Poisson Distribution Question

#1
I am using the Poisson distribution model the determine the probability of an event occurring. I know that the mean of the event occurring is 7. When I look at the Poisson distribution table, it says that there is a 45.0% chance of the event happening less than 7 times, 14.9% chance of the event happening exactly 7 times, and a 40.1% chance of the event occurring more than 7 times.

To me, it does not make logical sense that that there is a bias towards the under 7. Why would the distribution not be evenly spread above and below 7? What logical sense does it make for something with a mean of 7 having a larger chance of happening less than 7 times than more than 7 times?

Thanks in advance for any help.
 
#2
Hi Relentless,

Welcome to the forum.

The poisson distribution resembles the binomial distribution if the probability of an event is very small. Generaly, for small values of mean, the distribution is not symmetric but skewed. The distribution becomes more symmetric when the mean is larger.

You can try Poisson with mean=1,3,5,7... and see the trend.
 
#3
Thanks Quark.

Why is the distribution skewed though - is it skewed because of a flaw in the Poisson distribution or does this reflect accurate real-world expectations?
 
#5
If possible could you help me understand the logic of this. Using the example above, Why if something has an average of 7 would it be more likely to occur less than 7 times than more than 7 times? Why wouldnt it be logical to assume that it is equally likely for it to occur more/less than the mean?
 
#6
If you plot P(x) vs x you can see that the distribution is asymmetric.

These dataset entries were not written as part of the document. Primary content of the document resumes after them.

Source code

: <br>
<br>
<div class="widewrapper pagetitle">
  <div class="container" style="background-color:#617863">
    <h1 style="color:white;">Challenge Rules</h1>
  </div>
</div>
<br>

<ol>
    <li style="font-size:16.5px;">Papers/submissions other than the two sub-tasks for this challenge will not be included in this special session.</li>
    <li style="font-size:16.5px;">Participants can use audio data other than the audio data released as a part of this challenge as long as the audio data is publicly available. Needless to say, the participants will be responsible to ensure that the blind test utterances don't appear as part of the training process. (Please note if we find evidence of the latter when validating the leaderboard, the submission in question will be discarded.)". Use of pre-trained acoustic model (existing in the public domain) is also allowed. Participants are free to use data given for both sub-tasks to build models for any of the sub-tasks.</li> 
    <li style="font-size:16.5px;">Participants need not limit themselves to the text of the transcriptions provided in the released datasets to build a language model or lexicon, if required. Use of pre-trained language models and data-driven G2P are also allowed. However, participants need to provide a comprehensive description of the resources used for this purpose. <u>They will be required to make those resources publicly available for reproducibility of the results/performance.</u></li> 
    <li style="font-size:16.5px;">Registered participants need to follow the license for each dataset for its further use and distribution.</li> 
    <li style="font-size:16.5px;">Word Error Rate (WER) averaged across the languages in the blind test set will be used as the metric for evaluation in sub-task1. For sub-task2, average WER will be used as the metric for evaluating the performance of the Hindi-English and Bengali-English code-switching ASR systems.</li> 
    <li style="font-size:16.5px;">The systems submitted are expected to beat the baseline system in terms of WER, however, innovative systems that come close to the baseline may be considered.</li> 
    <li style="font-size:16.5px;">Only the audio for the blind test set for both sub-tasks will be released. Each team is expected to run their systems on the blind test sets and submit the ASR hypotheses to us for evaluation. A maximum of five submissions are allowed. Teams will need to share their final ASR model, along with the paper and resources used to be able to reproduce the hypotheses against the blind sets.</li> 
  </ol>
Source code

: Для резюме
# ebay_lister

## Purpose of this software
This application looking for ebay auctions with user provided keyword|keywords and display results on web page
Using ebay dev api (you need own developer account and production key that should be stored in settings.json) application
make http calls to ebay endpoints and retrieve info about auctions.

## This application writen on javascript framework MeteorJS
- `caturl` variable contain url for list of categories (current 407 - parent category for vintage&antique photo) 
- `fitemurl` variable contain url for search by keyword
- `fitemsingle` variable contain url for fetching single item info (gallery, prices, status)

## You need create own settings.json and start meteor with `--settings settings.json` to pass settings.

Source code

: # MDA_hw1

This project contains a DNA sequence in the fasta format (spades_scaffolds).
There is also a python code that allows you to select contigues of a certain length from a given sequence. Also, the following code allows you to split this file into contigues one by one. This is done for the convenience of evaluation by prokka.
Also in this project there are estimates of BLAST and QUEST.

If you have a Poisson with mean of 1, You would have:

x P(x)
0 0.367879
1 0.367879
2 0.183940
3 0.061313
4 0.015328

The distribution is not symmetric about 1. You wouldn't expect the probability to be the same for x=0 and x=2. Poisson random variables are non-negative. You still have nonzero probabilities for x=3,4,...

When the mean=7, it's less extreme but the same logic holds.
 

JohnM

TS Contributor
#7
Another way to look at this -

if we are modeling the number of times an event occurs during a given time period, it is impossible for this event to occur fewer than 0 times, so the distribution cannot go below 0.

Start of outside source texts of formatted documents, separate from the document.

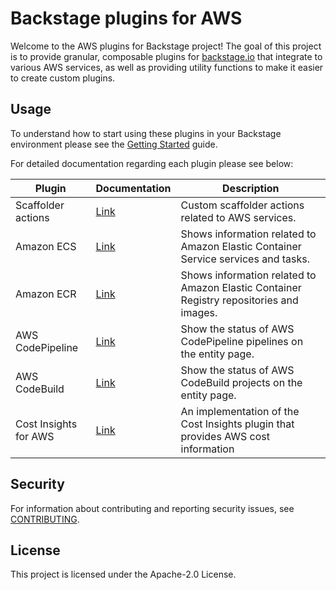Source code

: # Backstage plugins for AWS

Welcome to the AWS plugins for Backstage project! The goal of this project is to provide granular, composable plugins for [backstage.io](https://backstage.io) that integrate to various AWS services, as well as providing utility functions to make it easier to create custom plugins.

## Usage

To understand how to start using these plugins in your Backstage environment please see the [Getting Started](./docs/getting-started.md) guide.

For detailed documentation regarding each plugin please see below:

| Plugin                | Documentation                                       | Description                                                                             |
| --------------------- | --------------------------------------------------- | --------------------------------------------------------------------------------------- |
| Scaffolder actions    | [Link](./plugins/core/scaffolder-actions/README.md) | Custom scaffolder actions related to AWS services.                                      |
| Amazon ECS            | [Link](./plugins/ecs/README.md)                     | Shows information related to Amazon Elastic Container Service services and tasks.       |
| Amazon ECR            | [Link](./plugins/ecr/README.md)                     | Shows information related to Amazon Elastic Container Registry repositories and images. |
| AWS CodePipeline      | [Link](./plugins/codepipeline/README.md)            | Show the status of AWS CodePipeline pipelines on the entity page.                       |
| AWS CodeBuild         | [Link](./plugins/codebuild/README.md)               | Show the status of AWS CodeBuild projects on the entity page.                           |
| Cost Insights for AWS | [Link](./plugins/cost-insights/README.md)           | An implementation of the Cost Insights plugin that provides AWS cost information        |

## Security

For information about contributing and reporting security issues, see [CONTRIBUTING](CONTRIBUTING.md).

## License

This project is licensed under the Apache-2.0 License.
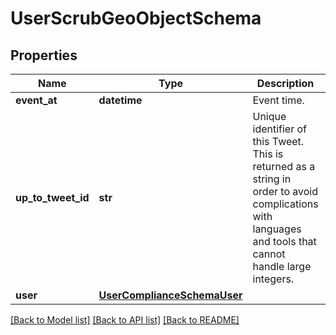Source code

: # UserScrubGeoObjectSchema


## Properties
Name | Type | Description | Notes
------------ | ------------- | ------------- | -------------
**event_at** | **datetime** | Event time. | 
**up_to_tweet_id** | **str** | Unique identifier of this Tweet. This is returned as a string in order to avoid complications with languages and tools that cannot handle large integers. | 
**user** | [**UserComplianceSchemaUser**](UserComplianceSchemaUser.md) |  | 

[[Back to Model list]](../README.md#documentation-for-models) [[Back to API list]](../README.md#documentation-for-api-endpoints) [[Back to README]](../README.md)


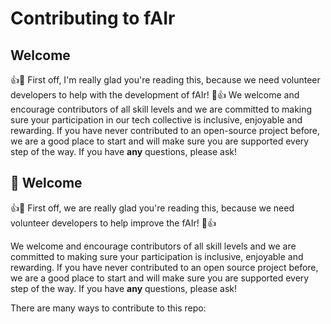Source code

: # Contributing to fAIr

## Welcome

:+1::tada: First off, I'm really glad you're reading this, because we need volunteer developers to help with the development of fAIr! :tada::+1:
We welcome and encourage contributors of all skill levels and we are committed to making sure your participation in our tech collective is inclusive, enjoyable and rewarding. If you have never contributed to an open-source project before, we are a good place to start and will make sure you are supported every step of the way. If you have **any** questions, please ask!
## :hugs: Welcome

:+1::tada: First off, we are really glad you're reading this, because we need volunteer developers to help improve the fAIr! :tada::+1:

We welcome and encourage contributors of all skill levels and we are committed to making sure your participation is inclusive, enjoyable and rewarding. If you have never contributed to an open source project before, we are a good place to start and will make sure you are supported every step of the way. If you have **any** questions, please ask!

There are many ways to contribute to this repo:
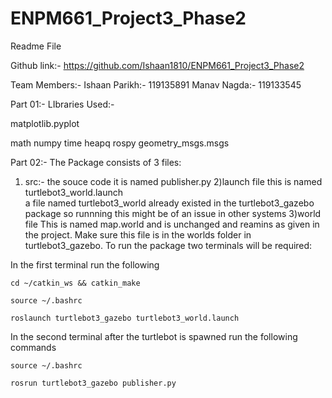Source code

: # ENPM661_Project3_Phase2

Readme File

Github link:- https://github.com/Ishaan1810/ENPM661_Project3_Phase2

Team Members:-
Ishaan Parikh:- 119135891
Manav Nagda:- 119133545

Part 01:-
LIbraries Used:-

matplotlib.pyplot

math
numpy
time
heapq
rospy
geometry_msgs.msgs


Part 02:-
The Package consists of 3 files:
1) src:- the souce code
	it is named publisher.py
2)launch file
	this is named turtlebot3_world.launch  
	a file named turtlebot3_world already existed in the turtlebot3_gazebo package so runnning this 	might be of an issue in other systems
3)world file
	This is named map.world and is unchanged and reamins as given in the project.
	Make sure this file is in the worlds folder in turtlebot3_gazebo.
To run the package two terminals will be required:

  In the first terminal run the following 
  
    cd ~/catkin_ws && catkin_make
    
    source ~/.bashrc
    
    roslaunch turtlebot3_gazebo turtlebot3_world.launch
    
  In the second terminal after the turtlebot is spawned  run the following commands
    
    source ~/.bashrc
    
    rosrun turtlebot3_gazebo publisher.py
    
      

    
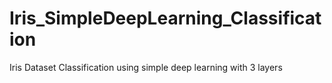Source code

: # Iris_SimpleDeepLearning_Classification
Iris Dataset Classification using simple deep learning with 3 layers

On the other side, theoretically the event could occur an infinite number of times, so it is "unbounded" to the right.

So, this expains the shape of the distribution, in a sense - it can't go below 0, but it can get infinitely large.
 
#8
I really appreciate the help guys. I am not questioning that this mathematical fact, but I just can't wrap my head around the real-world logic of it.

If you sit by the road and count the cars that go by over a 1 hour time span and determine the mean to be 100. Poisson says that over the next hour if you watch again there is a greater chance (48.7 v 47.3) of there being less cars than 100. I just can't understand this - I would think there would be a an even chance of there being more or less cars. Should I not be using Poisson for this type of problem?

Sorry, I seem to be asking the same question over and over, but I just do not understand the real-world logic of the Poisson distribution. Is binomial distribution a better tool to use for examples such as these or is there little difference between the two types of distributions?
 

JohnM

TS Contributor
#9
The mean of a distribution doesn't necesarily equate to the "middle" of a distribution - it's actually the "center of gravity."

With your car/traffic example, if the mean were 100, I can understand why it is difficult to visualize why there is >50% chance of the number of cars being less than 100.

It's probably easier to see when modeling events that have means much lower than this.
 
#10
Hi Relentless,

I think you are thinking along the lines of normal distribution, which is symmetric. Poisson is not symmetric, and the number of counts in a set period of time is usually distributed as Poisson. Just like John said, you won't see negative number of cars, but you may see a HUGE number of cars (say 1000), although the probability is small.